I am an anxious person anyway but found all this information overwhelming. I said I couldn’t have a bone marrow biopsy without being under general anaesthetic. In the end I needed to put this request in writing as it isn’t something they would normally recommend.
While waiting to have a bone marrow biopsy, I met a nice lady who spoke about her cancer. This was the first time cancer was mentioned and it shocked me. I thought I had a blood disorder.
Waiting for the test results was difficult and it was explained that I was producing large amounts of an abnormal antibody called IgM. I also had multiple tumours in my stomach and my spleen which was enlarged to 31cm. It was explained to me that I may have lymphoma which is a type of blood cancer.
I was diagnosed with Waldenström’s macroglobulinaemia in 2021 and whilst it usually behaves like a low-grade or slow-growing non-Hodgkin lymphoma, mine was behaving like a high-grade lymphoma.
I was overwhelmed by everything that was being said to me. Because of my age they talked about fertility and details about what would happen next. It wasn’t sinking in, but I felt so sad as it felt like all my dreams were broken.
I was given six cycles of R-CHOP chemotherapy every three weeks. I was given a lot of pre-medication to prepare for the chemotherapy.
The first cycle of R-CHOP didn’t go well.

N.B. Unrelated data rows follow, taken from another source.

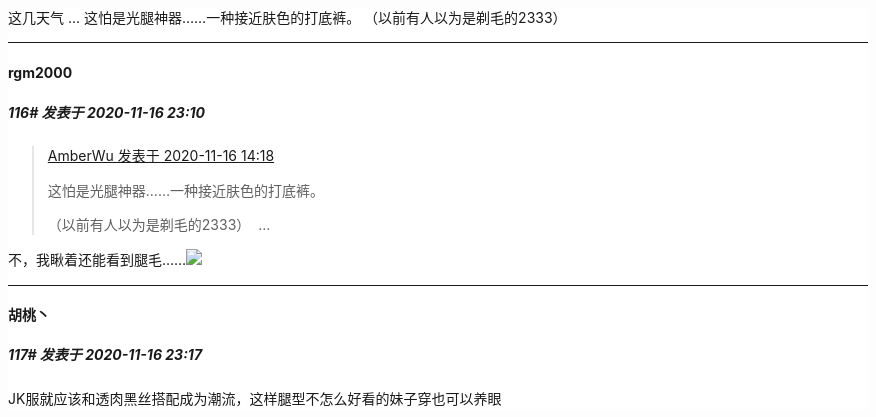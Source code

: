 
这几天气 ...</blockquote>
这怕是光腿神器……一种接近肤色的打底裤。
（以前有人以为是剃毛的2333） 







*****

####  rgm2000  
##### 116#       发表于 2020-11-16 23:10



<blockquote><a href="httphttps://bbs.saraba1st.com/2b/forum.php?mod=redirect&amp;goto=findpost&amp;pid=49410425&amp;ptid=1972290" target="_blank">AmberWu 发表于 2020-11-16 14:18</a>

这怕是光腿神器……一种接近肤色的打底裤。

（以前有人以为是剃毛的2333）  ...</blockquote>
不，我瞅着还能看到腿毛……<img src="https://static.saraba1st.com/image/smiley/face2017/001.png" referrerpolicy="no-referrer">







*****

####  胡桃丶  
##### 117#       发表于 2020-11-16 23:17




JK服就应该和透肉黑丝搭配成为潮流，这样腿型不怎么好看的妹子穿也可以养眼





                                              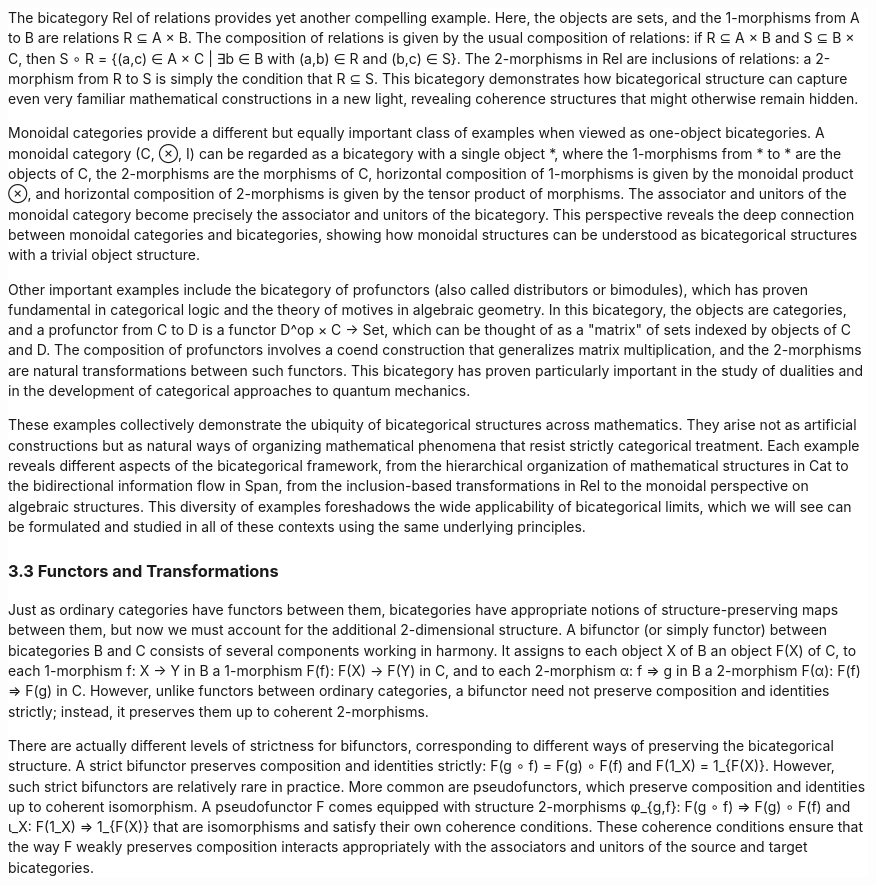 The bicategory Rel of relations provides yet another compelling example. Here, the objects are sets, and the 1-morphisms from A to B are relations R ⊆ A × B. The composition of relations is given by the usual composition of relations: if R ⊆ A × B and S ⊆ B × C, then S ∘ R = {(a,c) ∈ A × C | ∃b ∈ B with (a,b) ∈ R and (b,c) ∈ S}. The 2-morphisms in Rel are inclusions of relations: a 2-morphism from R to S is simply the condition that R ⊆ S. This bicategory demonstrates how bicategorical structure can capture even very familiar mathematical constructions in a new light, revealing coherence structures that might otherwise remain hidden.

Monoidal categories provide a different but equally important class of examples when viewed as one-object bicategories. A monoidal category (C, ⊗, I) can be regarded as a bicategory with a single object *, where the 1-morphisms from * to * are the objects of C, the 2-morphisms are the morphisms of C, horizontal composition of 1-morphisms is given by the monoidal product ⊗, and horizontal composition of 2-morphisms is given by the tensor product of morphisms. The associator and unitors of the monoidal category become precisely the associator and unitors of the bicategory. This perspective reveals the deep connection between monoidal categories and bicategories, showing how monoidal structures can be understood as bicategorical structures with a trivial object structure.

Other important examples include the bicategory of profunctors (also called distributors or bimodules), which has proven fundamental in categorical logic and the theory of motives in algebraic geometry. In this bicategory, the objects are categories, and a profunctor from C to D is a functor D^op × C → Set, which can be thought of as a "matrix" of sets indexed by objects of C and D. The composition of profunctors involves a coend construction that generalizes matrix multiplication, and the 2-morphisms are natural transformations between such functors. This bicategory has proven particularly important in the study of dualities and in the development of categorical approaches to quantum mechanics.

These examples collectively demonstrate the ubiquity of bicategorical structures across mathematics. They arise not as artificial constructions but as natural ways of organizing mathematical phenomena that resist strictly categorical treatment. Each example reveals different aspects of the bicategorical framework, from the hierarchical organization of mathematical structures in Cat to the bidirectional information flow in Span, from the inclusion-based transformations in Rel to the monoidal perspective on algebraic structures. This diversity of examples foreshadows the wide applicability of bicategorical limits, which we will see can be formulated and studied in all of these contexts using the same underlying principles.

### 3.3 Functors and Transformations

Just as ordinary categories have functors between them, bicategories have appropriate notions of structure-preserving maps between them, but now we must account for the additional 2-dimensional structure. A bifunctor (or simply functor) between bicategories B and C consists of several components working in harmony. It assigns to each object X of B an object F(X) of C, to each 1-morphism f: X → Y in B a 1-morphism F(f): F(X) → F(Y) in C, and to each 2-morphism α: f ⇒ g in B a 2-morphism F(α): F(f) ⇒ F(g) in C. However, unlike functors between ordinary categories, a bifunctor need not preserve composition and identities strictly; instead, it preserves them up to coherent 2-morphisms.

There are actually different levels of strictness for bifunctors, corresponding to different ways of preserving the bicategorical structure. A strict bifunctor preserves composition and identities strictly: F(g ∘ f) = F(g) ∘ F(f) and F(1_X) = 1_{F(X)}. However, such strict bifunctors are relatively rare in practice. More common are pseudofunctors, which preserve composition and identities up to coherent isomorphism. A pseudofunctor F comes equipped with structure 2-morphisms φ_{g,f}: F(g ∘ f) ⇒ F(g) ∘ F(f) and ι_X: F(1_X) ⇒ 1_{F(X)} that are isomorphisms and satisfy their own coherence conditions. These coherence conditions ensure that the way F weakly preserves composition interacts appropriately with the associators and unitors of the source and target bicategories.
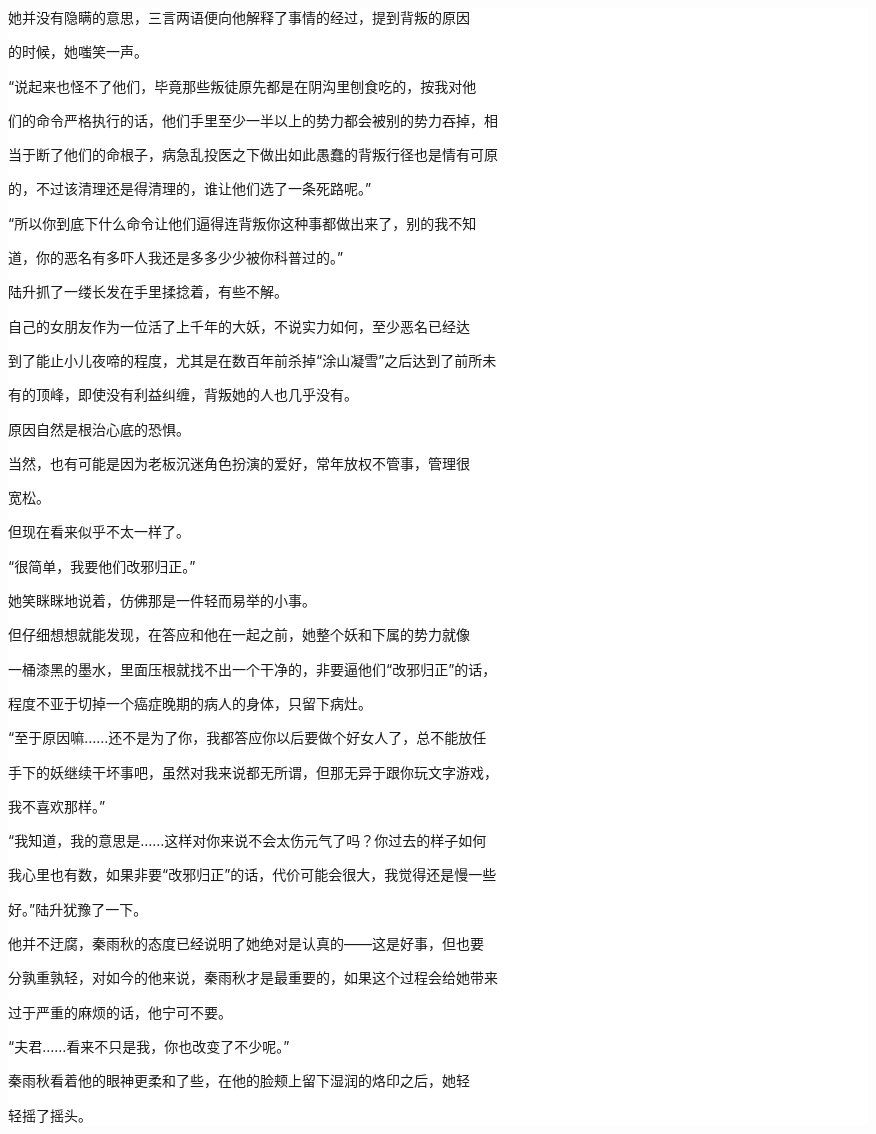 她并没有隐瞒的意思，三言两语便向他解释了事情的经过，提到背叛的原因

的时候，她嗤笑一声。

“说起来也怪不了他们，毕竟那些叛徒原先都是在阴沟里刨食吃的，按我对他

们的命令严格执行的话，他们手里至少一半以上的势力都会被别的势力吞掉，相

当于断了他们的命根子，病急乱投医之下做出如此愚蠢的背叛行径也是情有可原

的，不过该清理还是得清理的，谁让他们选了一条死路呢。”

“所以你到底下什么命令让他们逼得连背叛你这种事都做出来了，别的我不知

道，你的恶名有多吓人我还是多多少少被你科普过的。”

陆升抓了一缕长发在手里揉捻着，有些不解。

自己的女朋友作为一位活了上千年的大妖，不说实力如何，至少恶名已经达

到了能止小儿夜啼的程度，尤其是在数百年前杀掉“涂山凝雪”之后达到了前所未

有的顶峰，即使没有利益纠缠，背叛她的人也几乎没有。

原因自然是根治心底的恐惧。

当然，也有可能是因为老板沉迷角色扮演的爱好，常年放权不管事，管理很

宽松。

但现在看来似乎不太一样了。

“很简单，我要他们改邪归正。”

她笑眯眯地说着，仿佛那是一件轻而易举的小事。

但仔细想想就能发现，在答应和他在一起之前，她整个妖和下属的势力就像

一桶漆黑的墨水，里面压根就找不出一个干净的，非要逼他们“改邪归正”的话，

程度不亚于切掉一个癌症晚期的病人的身体，只留下病灶。

“至于原因嘛……还不是为了你，我都答应你以后要做个好女人了，总不能放任

手下的妖继续干坏事吧，虽然对我来说都无所谓，但那无异于跟你玩文字游戏，

我不喜欢那样。”

“我知道，我的意思是……这样对你来说不会太伤元气了吗？你过去的样子如何

我心里也有数，如果非要“改邪归正”的话，代价可能会很大，我觉得还是慢一些

好。”陆升犹豫了一下。

他并不迂腐，秦雨秋的态度已经说明了她绝对是认真的——这是好事，但也要

分孰重孰轻，对如今的他来说，秦雨秋才是最重要的，如果这个过程会给她带来

过于严重的麻烦的话，他宁可不要。

“夫君……看来不只是我，你也改变了不少呢。”

秦雨秋看着他的眼神更柔和了些，在他的脸颊上留下湿润的烙印之后，她轻

轻摇了摇头。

The drug rituximab made me feel I was having palpations and was in pain. I was sick, despite the anti-sickness tablets I had. I felt like the treatment was killing me and spent most of the time crying as I didn’t want my body to suffer any more. At that point I felt like giving up and that I couldn’t do it any more.
My sister told me I could do this and said to count down the chemotherapy cycles. Surprisingly, the second cycle was much more manageable, although I distinctly recall a metallic taste. By now my hair was falling out and it was very difficult to watch.
As I wear a hijab, no-one could see it but there were other signs, like when my eyelashes and my eyebrows just dropped out.
The diagnosis and treatment hit me hard; I was traumatised by what had happened to me and it’s taking me time to understand and accept what has happened.
I had to stop my henna business during treatment, but once it had finished, I started it up again. It calms me down and helps me enormously to have something else on my mind.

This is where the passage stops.